Everything from the line containing "работы с абонентами" through the line containing "- Историю операций" in the listing below should be copied exactly, and nothing more.

Record excerpts:
★ ★ ★
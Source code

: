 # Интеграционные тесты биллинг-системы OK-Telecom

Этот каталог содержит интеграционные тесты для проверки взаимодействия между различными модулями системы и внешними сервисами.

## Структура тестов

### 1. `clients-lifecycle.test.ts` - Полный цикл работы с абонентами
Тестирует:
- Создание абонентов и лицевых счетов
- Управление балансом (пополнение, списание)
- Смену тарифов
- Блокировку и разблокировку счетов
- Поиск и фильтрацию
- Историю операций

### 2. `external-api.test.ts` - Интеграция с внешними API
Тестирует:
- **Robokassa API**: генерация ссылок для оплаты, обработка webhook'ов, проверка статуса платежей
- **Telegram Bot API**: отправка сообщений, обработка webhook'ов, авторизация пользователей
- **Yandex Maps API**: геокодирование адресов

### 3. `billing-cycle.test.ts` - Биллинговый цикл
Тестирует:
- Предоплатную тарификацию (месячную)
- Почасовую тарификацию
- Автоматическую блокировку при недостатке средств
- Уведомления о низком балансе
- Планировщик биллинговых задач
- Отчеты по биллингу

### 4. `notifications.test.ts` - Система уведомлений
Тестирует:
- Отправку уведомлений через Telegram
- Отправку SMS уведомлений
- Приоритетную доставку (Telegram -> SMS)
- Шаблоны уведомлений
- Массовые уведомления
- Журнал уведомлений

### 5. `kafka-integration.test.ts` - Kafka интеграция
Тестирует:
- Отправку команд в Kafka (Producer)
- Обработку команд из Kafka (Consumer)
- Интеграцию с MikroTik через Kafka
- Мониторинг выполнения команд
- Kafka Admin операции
★ ★ ★
Answer section:
### 1. `clients-lifecycle.test.ts` - Полный цикл работы с абонентами
Тестирует:
- Создание абонентов и лицевых счетов
- Управление балансом (пополнение, списание)
- Смену тарифов
- Блокировку и разблокировку счетов
- Поиск и фильтрацию
- Историю операций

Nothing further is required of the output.